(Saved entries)

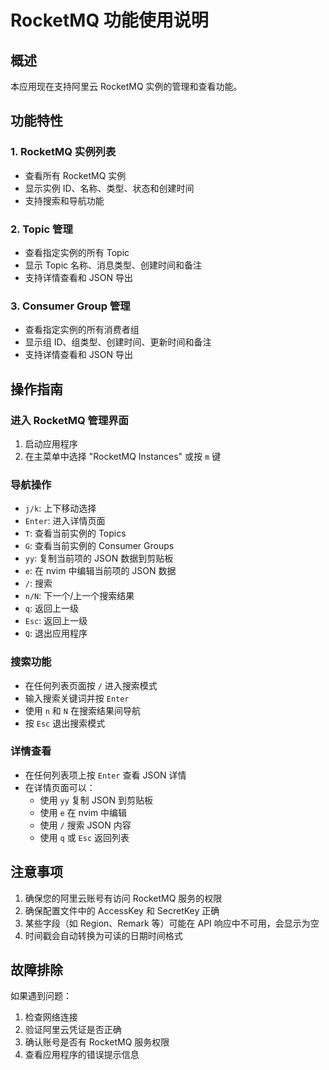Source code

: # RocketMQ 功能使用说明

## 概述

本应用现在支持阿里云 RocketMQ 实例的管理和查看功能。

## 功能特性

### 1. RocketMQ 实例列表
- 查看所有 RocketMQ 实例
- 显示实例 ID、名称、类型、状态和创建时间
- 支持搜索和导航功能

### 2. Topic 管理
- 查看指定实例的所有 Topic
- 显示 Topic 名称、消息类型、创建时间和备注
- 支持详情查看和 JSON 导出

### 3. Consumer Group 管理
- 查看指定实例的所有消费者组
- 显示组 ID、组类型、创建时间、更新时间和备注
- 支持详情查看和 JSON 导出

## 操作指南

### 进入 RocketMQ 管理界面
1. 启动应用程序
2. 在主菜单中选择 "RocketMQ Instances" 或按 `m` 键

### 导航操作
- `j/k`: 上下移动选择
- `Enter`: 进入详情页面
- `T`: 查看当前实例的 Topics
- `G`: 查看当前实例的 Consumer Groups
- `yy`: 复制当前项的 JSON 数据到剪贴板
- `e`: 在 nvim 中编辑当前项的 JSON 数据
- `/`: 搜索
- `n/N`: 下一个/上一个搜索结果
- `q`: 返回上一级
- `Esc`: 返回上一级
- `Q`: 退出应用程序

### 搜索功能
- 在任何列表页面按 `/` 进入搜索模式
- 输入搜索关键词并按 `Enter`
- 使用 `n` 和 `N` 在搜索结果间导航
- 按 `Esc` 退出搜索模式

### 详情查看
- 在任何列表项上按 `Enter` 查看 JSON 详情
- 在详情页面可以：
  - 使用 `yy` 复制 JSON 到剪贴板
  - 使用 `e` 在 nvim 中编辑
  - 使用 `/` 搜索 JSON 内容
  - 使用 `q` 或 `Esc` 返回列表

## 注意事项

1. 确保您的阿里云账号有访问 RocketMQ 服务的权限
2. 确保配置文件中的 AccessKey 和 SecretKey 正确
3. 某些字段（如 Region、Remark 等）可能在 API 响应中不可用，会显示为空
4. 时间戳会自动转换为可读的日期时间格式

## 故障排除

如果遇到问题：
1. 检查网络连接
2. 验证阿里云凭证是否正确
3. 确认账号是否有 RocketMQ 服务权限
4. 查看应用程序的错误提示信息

--

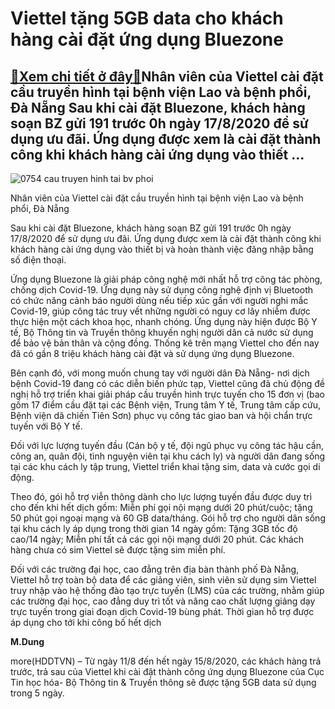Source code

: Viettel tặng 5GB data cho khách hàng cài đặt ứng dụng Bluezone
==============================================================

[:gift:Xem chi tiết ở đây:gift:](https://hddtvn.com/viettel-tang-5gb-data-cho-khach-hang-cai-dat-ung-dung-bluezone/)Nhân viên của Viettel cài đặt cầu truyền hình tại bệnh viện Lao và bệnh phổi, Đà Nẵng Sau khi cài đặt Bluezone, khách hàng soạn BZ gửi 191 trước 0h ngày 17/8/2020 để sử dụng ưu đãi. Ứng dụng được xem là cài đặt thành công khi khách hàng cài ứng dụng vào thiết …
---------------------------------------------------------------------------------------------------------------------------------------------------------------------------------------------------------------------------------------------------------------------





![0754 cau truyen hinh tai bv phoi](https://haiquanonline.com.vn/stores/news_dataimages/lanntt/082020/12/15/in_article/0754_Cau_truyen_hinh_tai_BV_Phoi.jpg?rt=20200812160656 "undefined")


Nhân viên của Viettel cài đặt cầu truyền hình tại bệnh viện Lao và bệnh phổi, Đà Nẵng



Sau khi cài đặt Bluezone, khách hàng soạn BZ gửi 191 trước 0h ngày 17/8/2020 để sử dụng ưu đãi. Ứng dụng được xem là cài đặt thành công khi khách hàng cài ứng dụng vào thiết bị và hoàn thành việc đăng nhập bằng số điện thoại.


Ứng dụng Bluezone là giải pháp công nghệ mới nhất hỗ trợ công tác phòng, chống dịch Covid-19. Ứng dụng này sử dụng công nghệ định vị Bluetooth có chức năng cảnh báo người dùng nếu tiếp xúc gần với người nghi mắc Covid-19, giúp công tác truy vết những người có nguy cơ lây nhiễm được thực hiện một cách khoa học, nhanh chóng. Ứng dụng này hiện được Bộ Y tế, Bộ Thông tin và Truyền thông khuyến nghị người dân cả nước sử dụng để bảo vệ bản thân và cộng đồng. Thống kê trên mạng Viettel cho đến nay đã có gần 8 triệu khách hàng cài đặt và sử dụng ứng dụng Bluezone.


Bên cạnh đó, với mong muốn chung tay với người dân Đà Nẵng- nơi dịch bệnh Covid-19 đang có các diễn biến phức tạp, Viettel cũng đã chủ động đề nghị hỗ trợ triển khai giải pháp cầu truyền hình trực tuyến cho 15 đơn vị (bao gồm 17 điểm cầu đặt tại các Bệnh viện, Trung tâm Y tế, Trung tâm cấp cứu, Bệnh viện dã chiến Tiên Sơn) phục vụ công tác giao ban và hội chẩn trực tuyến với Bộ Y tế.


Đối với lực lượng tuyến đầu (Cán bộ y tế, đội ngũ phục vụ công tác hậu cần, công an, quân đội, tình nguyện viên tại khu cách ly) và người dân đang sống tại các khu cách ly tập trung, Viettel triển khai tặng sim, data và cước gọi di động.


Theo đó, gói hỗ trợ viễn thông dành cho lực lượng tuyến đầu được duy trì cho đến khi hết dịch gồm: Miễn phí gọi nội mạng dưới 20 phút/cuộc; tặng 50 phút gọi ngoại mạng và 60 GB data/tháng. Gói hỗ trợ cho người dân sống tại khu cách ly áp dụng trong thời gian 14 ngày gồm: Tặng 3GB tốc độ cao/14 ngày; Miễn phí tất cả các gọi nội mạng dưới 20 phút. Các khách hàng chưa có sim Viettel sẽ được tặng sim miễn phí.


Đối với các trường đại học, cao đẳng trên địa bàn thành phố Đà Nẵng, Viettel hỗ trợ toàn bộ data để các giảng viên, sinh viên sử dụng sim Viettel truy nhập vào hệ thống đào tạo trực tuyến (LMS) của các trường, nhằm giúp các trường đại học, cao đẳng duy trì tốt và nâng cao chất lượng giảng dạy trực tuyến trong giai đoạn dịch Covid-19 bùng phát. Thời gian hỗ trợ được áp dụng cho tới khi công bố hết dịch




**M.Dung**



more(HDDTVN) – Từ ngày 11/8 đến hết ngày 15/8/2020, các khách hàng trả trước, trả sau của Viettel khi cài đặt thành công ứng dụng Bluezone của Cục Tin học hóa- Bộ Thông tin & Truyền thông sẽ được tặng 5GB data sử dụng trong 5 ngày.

**What the task requires**
Beginning at the line above that contains "- 显示实例 ID、名称、类型、状态和创建时间", return each line exactly through the line that contains "4. 时间戳会自动转换为可读的日期时间格式", and no others.

**Response**
- 显示实例 ID、名称、类型、状态和创建时间
- 支持搜索和导航功能

### 2. Topic 管理
- 查看指定实例的所有 Topic
- 显示 Topic 名称、消息类型、创建时间和备注
- 支持详情查看和 JSON 导出

### 3. Consumer Group 管理
- 查看指定实例的所有消费者组
- 显示组 ID、组类型、创建时间、更新时间和备注
- 支持详情查看和 JSON 导出

## 操作指南

### 进入 RocketMQ 管理界面
1. 启动应用程序
2. 在主菜单中选择 "RocketMQ Instances" 或按 `m` 键

### 导航操作
- `j/k`: 上下移动选择
- `Enter`: 进入详情页面
- `T`: 查看当前实例的 Topics
- `G`: 查看当前实例的 Consumer Groups
- `yy`: 复制当前项的 JSON 数据到剪贴板
- `e`: 在 nvim 中编辑当前项的 JSON 数据
- `/`: 搜索
- `n/N`: 下一个/上一个搜索结果
- `q`: 返回上一级
- `Esc`: 返回上一级
- `Q`: 退出应用程序

### 搜索功能
- 在任何列表页面按 `/` 进入搜索模式
- 输入搜索关键词并按 `Enter`
- 使用 `n` 和 `N` 在搜索结果间导航
- 按 `Esc` 退出搜索模式

### 详情查看
- 在任何列表项上按 `Enter` 查看 JSON 详情
- 在详情页面可以：
  - 使用 `yy` 复制 JSON 到剪贴板
  - 使用 `e` 在 nvim 中编辑
  - 使用 `/` 搜索 JSON 内容
  - 使用 `q` 或 `Esc` 返回列表

## 注意事项

1. 确保您的阿里云账号有访问 RocketMQ 服务的权限
2. 确保配置文件中的 AccessKey 和 SecretKey 正确
3. 某些字段（如 Region、Remark 等）可能在 API 响应中不可用，会显示为空
4. 时间戳会自动转换为可读的日期时间格式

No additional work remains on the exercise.